---------- Data for this task ----------

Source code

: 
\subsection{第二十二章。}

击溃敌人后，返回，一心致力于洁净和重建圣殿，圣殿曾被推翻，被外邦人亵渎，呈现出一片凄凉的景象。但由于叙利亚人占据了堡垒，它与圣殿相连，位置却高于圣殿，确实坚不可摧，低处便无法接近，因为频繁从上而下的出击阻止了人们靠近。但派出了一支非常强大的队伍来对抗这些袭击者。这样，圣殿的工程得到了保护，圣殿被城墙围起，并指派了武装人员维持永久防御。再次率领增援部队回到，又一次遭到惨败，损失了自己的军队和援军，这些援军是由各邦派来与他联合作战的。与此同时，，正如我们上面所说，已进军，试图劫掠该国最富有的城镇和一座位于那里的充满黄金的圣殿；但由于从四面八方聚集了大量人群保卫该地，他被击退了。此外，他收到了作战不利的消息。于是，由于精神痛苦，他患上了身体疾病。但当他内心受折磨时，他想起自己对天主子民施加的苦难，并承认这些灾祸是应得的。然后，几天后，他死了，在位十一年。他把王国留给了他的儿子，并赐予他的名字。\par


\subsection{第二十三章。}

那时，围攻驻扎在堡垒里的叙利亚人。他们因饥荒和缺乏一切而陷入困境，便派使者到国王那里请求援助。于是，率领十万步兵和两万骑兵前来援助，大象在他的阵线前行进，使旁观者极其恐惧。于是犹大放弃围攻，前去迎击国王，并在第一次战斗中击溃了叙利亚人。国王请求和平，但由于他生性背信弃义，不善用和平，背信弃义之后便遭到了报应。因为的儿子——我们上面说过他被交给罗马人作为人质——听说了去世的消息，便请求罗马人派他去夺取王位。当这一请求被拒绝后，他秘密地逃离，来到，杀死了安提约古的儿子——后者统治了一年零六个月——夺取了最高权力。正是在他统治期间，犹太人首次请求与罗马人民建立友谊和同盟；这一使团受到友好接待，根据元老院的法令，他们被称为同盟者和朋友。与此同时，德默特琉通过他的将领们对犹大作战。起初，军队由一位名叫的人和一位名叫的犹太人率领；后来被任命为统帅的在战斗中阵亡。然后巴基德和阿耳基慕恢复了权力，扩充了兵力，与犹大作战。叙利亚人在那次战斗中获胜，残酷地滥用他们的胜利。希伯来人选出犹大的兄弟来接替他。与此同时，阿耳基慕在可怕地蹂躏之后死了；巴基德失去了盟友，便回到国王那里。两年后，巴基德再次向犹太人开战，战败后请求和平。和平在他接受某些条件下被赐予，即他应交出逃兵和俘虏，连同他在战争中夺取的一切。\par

----------

* [Task]: Output the full set of entries exactly as they were given.

* [Answer to this problem]:
Source code

: 
\subsection{第二十二章。}

击溃敌人后，返回，一心致力于洁净和重建圣殿，圣殿曾被推翻，被外邦人亵渎，呈现出一片凄凉的景象。但由于叙利亚人占据了堡垒，它与圣殿相连，位置却高于圣殿，确实坚不可摧，低处便无法接近，因为频繁从上而下的出击阻止了人们靠近。但派出了一支非常强大的队伍来对抗这些袭击者。这样，圣殿的工程得到了保护，圣殿被城墙围起，并指派了武装人员维持永久防御。再次率领增援部队回到，又一次遭到惨败，损失了自己的军队和援军，这些援军是由各邦派来与他联合作战的。与此同时，，正如我们上面所说，已进军，试图劫掠该国最富有的城镇和一座位于那里的充满黄金的圣殿；但由于从四面八方聚集了大量人群保卫该地，他被击退了。此外，他收到了作战不利的消息。于是，由于精神痛苦，他患上了身体疾病。但当他内心受折磨时，他想起自己对天主子民施加的苦难，并承认这些灾祸是应得的。然后，几天后，他死了，在位十一年。他把王国留给了他的儿子，并赐予他的名字。\par


\subsection{第二十三章。}

那时，围攻驻扎在堡垒里的叙利亚人。他们因饥荒和缺乏一切而陷入困境，便派使者到国王那里请求援助。于是，率领十万步兵和两万骑兵前来援助，大象在他的阵线前行进，使旁观者极其恐惧。于是犹大放弃围攻，前去迎击国王，并在第一次战斗中击溃了叙利亚人。国王请求和平，但由于他生性背信弃义，不善用和平，背信弃义之后便遭到了报应。因为的儿子——我们上面说过他被交给罗马人作为人质——听说了去世的消息，便请求罗马人派他去夺取王位。当这一请求被拒绝后，他秘密地逃离，来到，杀死了安提约古的儿子——后者统治了一年零六个月——夺取了最高权力。正是在他统治期间，犹太人首次请求与罗马人民建立友谊和同盟；这一使团受到友好接待，根据元老院的法令，他们被称为同盟者和朋友。与此同时，德默特琉通过他的将领们对犹大作战。起初，军队由一位名叫的人和一位名叫的犹太人率领；后来被任命为统帅的在战斗中阵亡。然后巴基德和阿耳基慕恢复了权力，扩充了兵力，与犹大作战。叙利亚人在那次战斗中获胜，残酷地滥用他们的胜利。希伯来人选出犹大的兄弟来接替他。与此同时，阿耳基慕在可怕地蹂躏之后死了；巴基德失去了盟友，便回到国王那里。两年后，巴基德再次向犹太人开战，战败后请求和平。和平在他接受某些条件下被赐予，即他应交出逃兵和俘虏，连同他在战争中夺取的一切。\par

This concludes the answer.